Il Nord America continua a dominare il global ranking, con il 50% dei primi 30 ecosistemi in questa regione. L’Asia è successiva con il 27%. L’Europa ha il 17%. Tokyo è l’unica novità della Top 10 (nono posto).
Insomma, il Nord America continua a dominare la classifica, con il 50% dei primi 30 ecosistemi in questa regione. L’Asia è successiva con il 27%, e potrebbe raggiungere il Nord America, come si vede dalla crescita costante del valore delle exit nel 2021 (423,5 miliardi di dollari).
E quindi i 7 ecosistemi globali sono rimasti gli stessi per 3 anni consecutivi. Ognuno ha creato almeno 110 miliardi di dollari di valore nell’ecosistema, con una mediana di 157 miliardi di dollari. In totale, i 7 Leader rappresentano un ecosystem value di oltre 2,2 trilioni di dollari, in aumento di mezzo trilione di dollari rispetto l’anno scorso. In confronto, i restanti ecosistemi principali, in aggregato, hanno creato 942 miliardi di dollari di valore. Londra rimane un tech hub vibrante e in crescita. La sua posizione al secondo posto, spalla a spalla con New York, deriva in gran parte dalla performance estremamente forte in funding, connectedness e access to talent. Los Angeles, precedentemente legata al 6° posto con Tel Aviv, è passata in avanti quest’anno con un miglioramento in funding e exit activity, superando i 50 milioni di dollari. Tel Aviv, al settimo posto, continua a essere forte in quasi tutte le categorie: performance, funding, experience, connectedness, e market reach.

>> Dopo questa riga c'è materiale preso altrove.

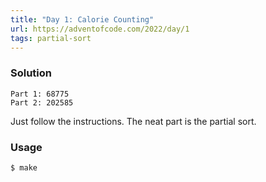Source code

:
```yaml
---
title: "Day 1: Calorie Counting"
url: https://adventofcode.com/2022/day/1
tags: partial-sort
---
```


### Solution
```
Part 1: 68775
Part 2: 202585
```
Just follow the instructions. The neat part is the partial sort.

### Usage
```
$ make
```
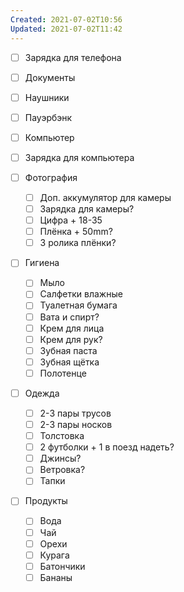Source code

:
 ```yaml
---
Created: 2021-07-02T10:56
Updated: 2021-07-02T11:42
---
```

- [ ] Зарядка для телефона
- [ ] Документы
- [ ] Наушники
- [ ] Пауэрбэнк
- [ ] Компьютер
- [ ] Зарядка для компьютера
- [ ] Фотография
    - [ ] Доп. аккумулятор для камеры
    - [ ] Зарядка для камеры?
    - [ ] Цифра + 18-35
    - [ ] Плёнка + 50mm?
    - [ ] 3 ролика плёнки?
- [ ] Гигиена
    - [ ] Мыло
    - [ ] Салфетки влажные
    - [ ] Туалетная бумага
    - [ ] Вата и спирт?
    - [ ] Крем для лица
    - [ ] Крем для рук?
    - [ ] Зубная паста
    - [ ] Зубная щётка
    - [ ] Полотенце
- [ ] Одежда
    - [ ] 2-3 пары трусов
    - [ ] 2-3 пары носков
    - [ ] Толстовка
    - [ ] 2 футболки + 1 в поезд надеть?
    - [ ] Джинсы?
    - [ ] Ветровка?
    - [ ] Тапки
- [ ] Продукты
    
    - [ ] Вода
    - [ ] Чай
    - [ ] Орехи
    - [ ] Курага
    - [ ] Батончики
    - [ ] Бананы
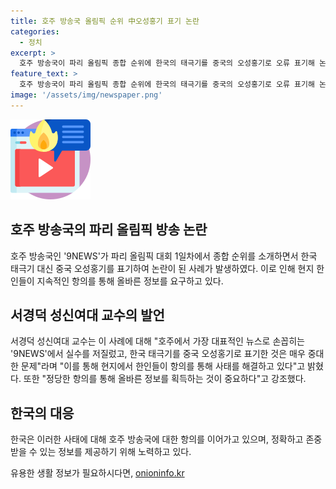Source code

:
 ```yaml
---
title: 호주 방송국 올림픽 순위 中오성홍기 표기 논란
categories:
  - 정치
excerpt: >
  호주 방송국이 파리 올림픽 종합 순위에 한국의 태극기를 중국의 오성홍기로 오류 표기해 논란이 일어났다. 9NEWS가 실수를 인정하지는 않았지만, 한인들의 항의 끝에 공식 홈페이지에 올라온 순위는 태극기로 수정됐다. 성신여대의 서 교수는 이에 대해 뉴스 방송에서의 오류가 계속 발생하고 있음을 지적하며, 정당한 항의를 통해 올바르게 시정하는 것이 중요하다고 강조했다. 올림픽 기간 중 발생한 이러한 상황에 대한 사회적 관심이 속출하고 있다.
feature_text: >
  호주 방송국이 파리 올림픽 종합 순위에 한국의 태극기를 중국의 오성홍기로 오류 표기해 논란이 일어났다. 9NEWS가 실수를 인정하지는 않았지만, 한인들의 항의 끝에 공식 홈페이지에 올라온 순위는 태극기로 수정됐다. 성신여대의 서 교수는 이에 대해 뉴스 방송에서의 오류가 계속 발생하고 있음을 지적하며, 정당한 항의를 통해 올바르게 시정하는 것이 중요하다고 강조했다. 올림픽 기간 중 발생한 이러한 상황에 대한 사회적 관심이 속출하고 있다.
image: '/assets/img/newspaper.png'
---
```


<p><img src="/assets/img/news.png" alt="rentncar 속보" /></p>

<h2 data-ke-size="size26">호주 방송국의 파리 올림픽 방송 논란</h2>

<p data-ke-size="size16">호주 방송국인 '9NEWS'가 파리 올림픽 대회 1일차에서 종합 순위를 소개하면서 한국 태극기 대신 중국 오성홍기를 표기하여 논란이 된 사례가 발생하였다. 이로 인해 현지 한인들이 지속적인 항의를 통해 올바른 정보를 요구하고 있다.</p>

<h2 data-ke-size="size26">서경덕 성신여대 교수의 발언</h2>

<p data-ke-size="단순하지만 힘들 수 있지만 중요한">서경덕 성신여대 교수는 이 사례에 대해 "호주에서 가장 대표적인 뉴스로 손꼽히는 '9NEWS'에서 실수를 저질렀고, 한국 태극기를 중국 오성홍기로 표기한 것은 매우 중대한 문제"라며 "이를 통해 현지에서 한인들이 항의를 통해 사태를 해결하고 있다"고 밝혔다. 또한 "정당한 항의를 통해 올바른 정보를 획득하는 것이 중요하다"고 강조했다.</p>

<h2 data-ke-size="size26">한국의 대응</h2>

<p data-ke-size="size16">한국은 이러한 사태에 대해 호주 방송국에 대한 항의를 이어가고 있으며, 정확하고 존중받을 수 있는 정보를 제공하기 위해 노력하고 있다.</p>
유용한 생활 정보가 필요하시다면, <a href="https://onioninfo.kr" rel="dofollow">onioninfo.kr</a>


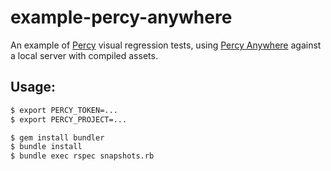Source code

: # example-percy-anywhere

An example of [Percy](https://percy.io) visual regression tests, using [Percy Anywhere](https://percy.io/docs/clients/ruby/percy-anywhere) against a local server with compiled assets.

## Usage:

```bash
$ export PERCY_TOKEN=...
$ export PERCY_PROJECT=...

$ gem install bundler
$ bundle install
$ bundle exec rspec snapshots.rb
```
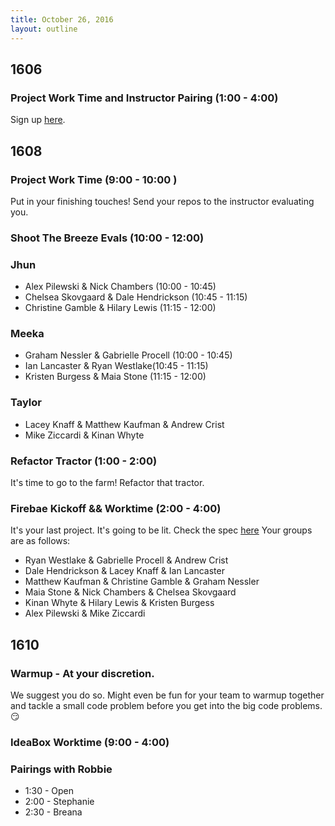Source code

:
 ```yaml
---
title: October 26, 2016
layout: outline
---
```


## 1606

### Project Work Time and Instructor Pairing (1:00 - 4:00)

Sign up [here](https://docs.google.com/spreadsheets/d/1vD9v8nN-W4-forZTqca6fBcTSZnyU6kOcziJNnOQR8A/edit#gid=0).

## 1608

### Project Work Time (9:00 - 10:00 )

Put in your finishing touches! Send your repos to the instructor evaluating you.


### Shoot The Breeze Evals (10:00 - 12:00)

### Jhun

* Alex Pilewski & Nick Chambers (10:00 - 10:45)
* Chelsea Skovgaard & Dale Hendrickson (10:45 - 11:15)
* Christine Gamble & Hilary Lewis (11:15 - 12:00)

### Meeka

* Graham Nessler & Gabrielle Procell (10:00 - 10:45)
* Ian Lancaster & Ryan Westlake(10:45 - 11:15)
* Kristen Burgess & Maia Stone (11:15 - 12:00)

### Taylor

* Lacey Knaff & Matthew Kaufman & Andrew Crist  
* Mike Ziccardi & Kinan Whyte

### Refactor Tractor (1:00 - 2:00)

It's time to go to the farm! Refactor that tractor.

### Firebae Kickoff && Worktime (2:00 - 4:00)

It's your last project. It's going to be lit.
Check the spec [here]()
Your groups are as follows:

* Ryan Westlake & Gabrielle Procell & Andrew Crist
* Dale Hendrickson & Lacey Knaff & Ian Lancaster
* Matthew Kaufman & Christine Gamble & Graham Nessler
* Maia Stone & Nick Chambers & Chelsea Skovgaard
* Kinan Whyte & Hilary Lewis & Kristen Burgess
* Alex Pilewski & Mike Ziccardi

## 1610

### Warmup - At your discretion.
We suggest you do so. Might even be fun for your team to warmup together
and tackle a small code problem before you get into the big code
problems. :smirk:

### IdeaBox Worktime (9:00 - 4:00)

### Pairings with Robbie

* 1:30 - Open
* 2:00 - Stephanie
* 2:30 - Breana
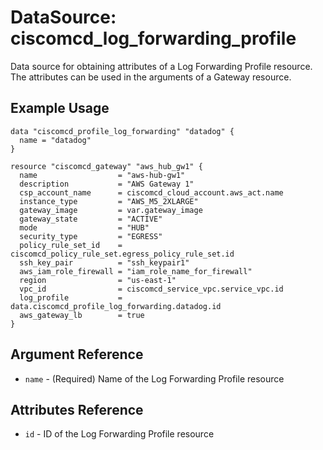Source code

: # DataSource: ciscomcd_log_forwarding_profile
Data source for obtaining attributes of a Log Forwarding Profile resource.  The attributes can be used in the arguments of a Gateway resource.

## Example Usage
```hcl
data "ciscomcd_profile_log_forwarding" "datadog" {
  name = "datadog"
}

resource "ciscomcd_gateway" "aws_hub_gw1" {
  name                  = "aws-hub-gw1"
  description           = "AWS Gateway 1"
  csp_account_name      = ciscomcd_cloud_account.aws_act.name
  instance_type         = "AWS_M5_2XLARGE"
  gateway_image         = var.gateway_image
  gateway_state         = "ACTIVE"
  mode                  = "HUB"
  security_type         = "EGRESS"
  policy_rule_set_id    = ciscomcd_policy_rule_set.egress_policy_rule_set.id
  ssh_key_pair          = "ssh_keypair1"
  aws_iam_role_firewall = "iam_role_name_for_firewall"
  region                = "us-east-1"
  vpc_id                = ciscomcd_service_vpc.service_vpc.id
  log_profile           = data.ciscomcd_profile_log_forwarding.datadog.id
  aws_gateway_lb        = true
}
```

## Argument Reference
* `name` - (Required) Name of the Log Forwarding Profile resource

## Attributes Reference
* `id` - ID of the Log Forwarding Profile resource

In Europa, Berlino è un ecosistema che ha mostrato una promettente crescita negli anni precedenti, e rimane nella top 30.
Nel 2020, 6 paesi vantano due o più ecosistemi di startup top. Gli Stati Uniti hanno 15 dei migliori ecosistemi di startup: uno in più dell’anno scorso. Cina, India, Canada, Germania e Australia hanno tutti mantenuto i loro migliori ecosistemi.
I secondi classificati di quest’anno (dal numero 31 al numero 40) includono Dublino e il Research Triangle, che hanno scalato la classifica.
Nella top 100 emerging ecosystem invece Mumbai è ancora una volta la numero 1.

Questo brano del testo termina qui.